Citation: De Almeida CV, de Camargo MR, Russo E, Amedei A. Role of diet and gut microbiota on colorectal cancer immunomodulation. World J Gastroenterol 2019; 25(2): 151-162
Inflammation consists of an innate system with cellular and humoral responses to an injury induced by foreign organisms, dead cells or physical irritants. The aim is to attempt to inactivate the primary triggers and to regenerate the injured tissues. As a response to those injuries, a multifactorial network of chemical signals initiates and amplifies the recruitment of leukocytes (neutrophils, monocytes, and eosinophils) to the damage sites. Nevertheless, when unregulated, the inflammatory process can become chronic with a persistent production of growth factors, reactive oxygen (RO) and nitrogen species (NS) that interact with DNA. As result, permanent genomic alterations have been identified that can lead to the development of diseases, such as obesity, diabetes, and different cancers[5,6].

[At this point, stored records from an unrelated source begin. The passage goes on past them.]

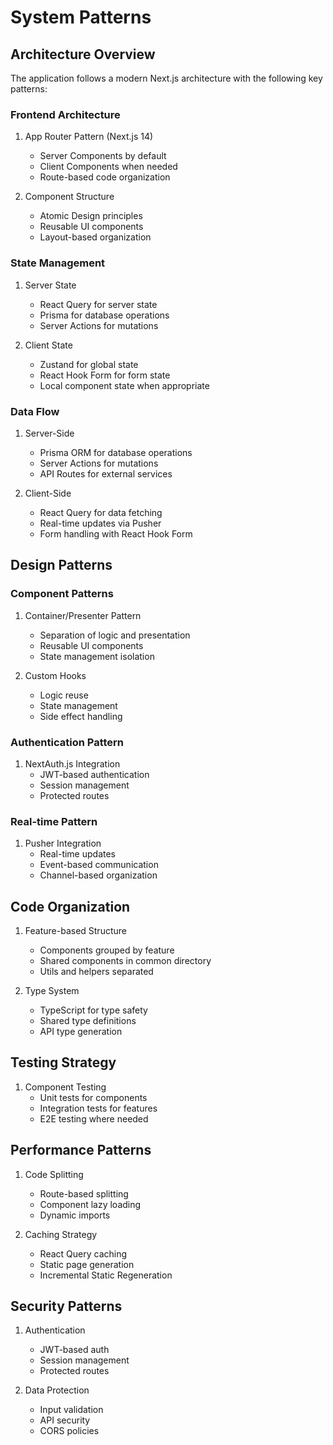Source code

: # System Patterns

## Architecture Overview
The application follows a modern Next.js architecture with the following key patterns:

### Frontend Architecture
1. App Router Pattern (Next.js 14)
   - Server Components by default
   - Client Components when needed
   - Route-based code organization

2. Component Structure
   - Atomic Design principles
   - Reusable UI components
   - Layout-based organization

### State Management
1. Server State
   - React Query for server state
   - Prisma for database operations
   - Server Actions for mutations

2. Client State
   - Zustand for global state
   - React Hook Form for form state
   - Local component state when appropriate

### Data Flow
1. Server-Side
   - Prisma ORM for database operations
   - Server Actions for mutations
   - API Routes for external services

2. Client-Side
   - React Query for data fetching
   - Real-time updates via Pusher
   - Form handling with React Hook Form

## Design Patterns

### Component Patterns
1. Container/Presenter Pattern
   - Separation of logic and presentation
   - Reusable UI components
   - State management isolation

2. Custom Hooks
   - Logic reuse
   - State management
   - Side effect handling

### Authentication Pattern
1. NextAuth.js Integration
   - JWT-based authentication
   - Session management
   - Protected routes

### Real-time Pattern
1. Pusher Integration
   - Real-time updates
   - Event-based communication
   - Channel-based organization

## Code Organization
1. Feature-based Structure
   - Components grouped by feature
   - Shared components in common directory
   - Utils and helpers separated

2. Type System
   - TypeScript for type safety
   - Shared type definitions
   - API type generation

## Testing Strategy
1. Component Testing
   - Unit tests for components
   - Integration tests for features
   - E2E testing where needed

## Performance Patterns
1. Code Splitting
   - Route-based splitting
   - Component lazy loading
   - Dynamic imports

2. Caching Strategy
   - React Query caching
   - Static page generation
   - Incremental Static Regeneration

## Security Patterns
1. Authentication
   - JWT-based auth
   - Session management
   - Protected routes

2. Data Protection
   - Input validation
   - API security
   - CORS policies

Inflammation has been considered a predisposing condition for tumor development since 1863[7,8], and nowadays at least 20% of all cancers are considered to be a direct consequence of a chronic inflammatory process. Besides that, many aspects of malignancy are affected by cancer-associated inflammation[10-12]. Chronic inflammation persistently promotes a pro-tumorigenic microenvironment, which is rich in cytokines, the primary players regulators of crosstalk between malignant cells and surrounding stromal cells.
Chronic inflammatory intestinal disorders, such as inflammatory bowel diseases (commonly known as IBD), including Crohn’s disease and ulcerative colitis, are considered to be risk factors for colorectal cancer (CRC), as their initiation and progression are closely linked to the gene-environment and gene-gene interactions[14-17]. In this scenario, the inflammatory microenvironment is considered a crucial contributing factor to the development of CRC[5,10,18,19]. Even being one of the most studied human malignancies, CRC is still the third most common cancer worldwide with 140,250 new cases estimated in 2018. CRC occurs more frequently in high-income countries mostly in sporadic forms, with only 25% of the cases having a familial feature. Furthermore, the immune system also plays an important role in antitumor resistance.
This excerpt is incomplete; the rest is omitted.